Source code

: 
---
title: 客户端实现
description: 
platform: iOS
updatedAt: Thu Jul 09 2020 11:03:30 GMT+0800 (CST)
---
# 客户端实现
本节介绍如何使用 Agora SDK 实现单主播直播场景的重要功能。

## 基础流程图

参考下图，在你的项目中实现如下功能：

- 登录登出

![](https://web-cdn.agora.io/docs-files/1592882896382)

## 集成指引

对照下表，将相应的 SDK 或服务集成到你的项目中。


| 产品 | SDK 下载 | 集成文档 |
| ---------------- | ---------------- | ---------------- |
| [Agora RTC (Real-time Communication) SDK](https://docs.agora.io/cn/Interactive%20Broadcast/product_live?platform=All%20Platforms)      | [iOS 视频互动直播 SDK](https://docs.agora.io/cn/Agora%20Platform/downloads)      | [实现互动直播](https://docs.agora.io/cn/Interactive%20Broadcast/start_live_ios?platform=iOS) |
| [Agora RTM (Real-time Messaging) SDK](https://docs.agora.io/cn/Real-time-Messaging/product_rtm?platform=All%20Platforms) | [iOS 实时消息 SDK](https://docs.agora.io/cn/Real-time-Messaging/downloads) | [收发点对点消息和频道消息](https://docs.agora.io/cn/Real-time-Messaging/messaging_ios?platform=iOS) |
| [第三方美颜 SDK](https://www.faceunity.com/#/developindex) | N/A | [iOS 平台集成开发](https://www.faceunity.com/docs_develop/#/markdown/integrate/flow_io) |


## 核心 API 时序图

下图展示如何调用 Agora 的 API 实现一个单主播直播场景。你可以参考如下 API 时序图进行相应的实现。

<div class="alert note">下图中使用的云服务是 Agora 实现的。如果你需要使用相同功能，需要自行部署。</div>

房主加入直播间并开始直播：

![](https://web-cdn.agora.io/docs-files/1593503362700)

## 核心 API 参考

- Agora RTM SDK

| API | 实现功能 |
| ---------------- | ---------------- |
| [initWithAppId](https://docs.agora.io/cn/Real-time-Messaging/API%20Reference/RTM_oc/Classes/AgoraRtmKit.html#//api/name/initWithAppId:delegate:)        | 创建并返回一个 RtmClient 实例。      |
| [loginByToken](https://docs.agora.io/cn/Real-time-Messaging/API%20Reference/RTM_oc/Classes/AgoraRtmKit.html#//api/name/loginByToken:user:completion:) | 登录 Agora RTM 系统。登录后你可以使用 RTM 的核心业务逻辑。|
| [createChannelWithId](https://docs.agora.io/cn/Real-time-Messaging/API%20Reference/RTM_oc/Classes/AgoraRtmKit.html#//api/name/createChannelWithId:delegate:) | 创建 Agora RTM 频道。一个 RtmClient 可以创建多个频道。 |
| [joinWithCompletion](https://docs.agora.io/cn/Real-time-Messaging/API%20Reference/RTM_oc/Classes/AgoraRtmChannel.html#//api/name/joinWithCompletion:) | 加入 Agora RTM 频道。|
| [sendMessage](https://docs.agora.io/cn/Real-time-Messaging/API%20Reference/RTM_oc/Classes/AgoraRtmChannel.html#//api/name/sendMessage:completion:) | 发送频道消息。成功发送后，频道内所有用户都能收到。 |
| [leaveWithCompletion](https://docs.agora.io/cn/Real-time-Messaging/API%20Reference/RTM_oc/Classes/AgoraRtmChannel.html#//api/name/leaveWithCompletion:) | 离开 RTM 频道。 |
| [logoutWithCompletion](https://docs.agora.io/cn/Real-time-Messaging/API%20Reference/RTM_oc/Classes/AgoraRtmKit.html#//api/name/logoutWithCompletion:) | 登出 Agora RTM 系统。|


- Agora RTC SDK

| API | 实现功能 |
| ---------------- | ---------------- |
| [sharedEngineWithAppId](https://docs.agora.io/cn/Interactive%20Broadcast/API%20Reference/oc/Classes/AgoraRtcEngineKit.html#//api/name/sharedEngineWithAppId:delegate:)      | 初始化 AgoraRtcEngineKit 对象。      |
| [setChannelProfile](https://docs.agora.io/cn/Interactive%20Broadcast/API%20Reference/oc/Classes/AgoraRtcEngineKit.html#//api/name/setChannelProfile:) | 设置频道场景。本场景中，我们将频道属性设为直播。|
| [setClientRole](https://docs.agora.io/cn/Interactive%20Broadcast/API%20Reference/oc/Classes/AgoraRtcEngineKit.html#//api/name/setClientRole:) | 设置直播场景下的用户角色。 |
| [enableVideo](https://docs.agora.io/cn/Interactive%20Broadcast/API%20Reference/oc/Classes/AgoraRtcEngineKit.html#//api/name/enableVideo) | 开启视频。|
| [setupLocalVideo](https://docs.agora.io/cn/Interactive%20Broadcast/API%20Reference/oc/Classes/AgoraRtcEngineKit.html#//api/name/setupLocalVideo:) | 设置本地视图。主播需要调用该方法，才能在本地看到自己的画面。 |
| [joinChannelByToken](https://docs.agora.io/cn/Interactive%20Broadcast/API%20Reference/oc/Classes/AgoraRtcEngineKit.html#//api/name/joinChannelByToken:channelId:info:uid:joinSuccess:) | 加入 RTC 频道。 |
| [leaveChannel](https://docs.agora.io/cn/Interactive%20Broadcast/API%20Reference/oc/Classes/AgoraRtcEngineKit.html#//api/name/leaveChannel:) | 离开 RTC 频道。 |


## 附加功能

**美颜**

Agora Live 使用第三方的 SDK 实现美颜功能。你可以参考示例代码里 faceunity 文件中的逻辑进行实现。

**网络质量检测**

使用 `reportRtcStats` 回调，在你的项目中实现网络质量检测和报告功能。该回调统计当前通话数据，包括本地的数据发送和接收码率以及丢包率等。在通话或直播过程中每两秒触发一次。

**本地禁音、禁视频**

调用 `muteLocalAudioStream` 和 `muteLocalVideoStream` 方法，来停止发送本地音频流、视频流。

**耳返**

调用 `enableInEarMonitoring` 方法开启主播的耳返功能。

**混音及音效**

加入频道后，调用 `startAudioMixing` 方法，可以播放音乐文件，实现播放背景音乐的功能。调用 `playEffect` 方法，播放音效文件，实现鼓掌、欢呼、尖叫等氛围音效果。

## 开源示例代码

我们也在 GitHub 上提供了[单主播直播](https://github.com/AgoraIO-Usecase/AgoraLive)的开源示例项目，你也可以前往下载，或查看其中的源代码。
-.-.-
Only one stretch of the records above is wanted: the lines between the one holding "## 核心 API 时序图" and the one holding "离开 RTM 频道。 |", inclusive, reproduced exactly.

## 核心 API 时序图

下图展示如何调用 Agora 的 API 实现一个单主播直播场景。你可以参考如下 API 时序图进行相应的实现。

<div class="alert note">下图中使用的云服务是 Agora 实现的。如果你需要使用相同功能，需要自行部署。</div>

房主加入直播间并开始直播：

![](https://web-cdn.agora.io/docs-files/1593503362700)

## 核心 API 参考

- Agora RTM SDK

| API | 实现功能 |
| ---------------- | ---------------- |
| [initWithAppId](https://docs.agora.io/cn/Real-time-Messaging/API%20Reference/RTM_oc/Classes/AgoraRtmKit.html#//api/name/initWithAppId:delegate:)        | 创建并返回一个 RtmClient 实例。      |
| [loginByToken](https://docs.agora.io/cn/Real-time-Messaging/API%20Reference/RTM_oc/Classes/AgoraRtmKit.html#//api/name/loginByToken:user:completion:) | 登录 Agora RTM 系统。登录后你可以使用 RTM 的核心业务逻辑。|
| [createChannelWithId](https://docs.agora.io/cn/Real-time-Messaging/API%20Reference/RTM_oc/Classes/AgoraRtmKit.html#//api/name/createChannelWithId:delegate:) | 创建 Agora RTM 频道。一个 RtmClient 可以创建多个频道。 |
| [joinWithCompletion](https://docs.agora.io/cn/Real-time-Messaging/API%20Reference/RTM_oc/Classes/AgoraRtmChannel.html#//api/name/joinWithCompletion:) | 加入 Agora RTM 频道。|
| [sendMessage](https://docs.agora.io/cn/Real-time-Messaging/API%20Reference/RTM_oc/Classes/AgoraRtmChannel.html#//api/name/sendMessage:completion:) | 发送频道消息。成功发送后，频道内所有用户都能收到。 |
| [leaveWithCompletion](https://docs.agora.io/cn/Real-time-Messaging/API%20Reference/RTM_oc/Classes/AgoraRtmChannel.html#//api/name/leaveWithCompletion:) | 离开 RTM 频道。 |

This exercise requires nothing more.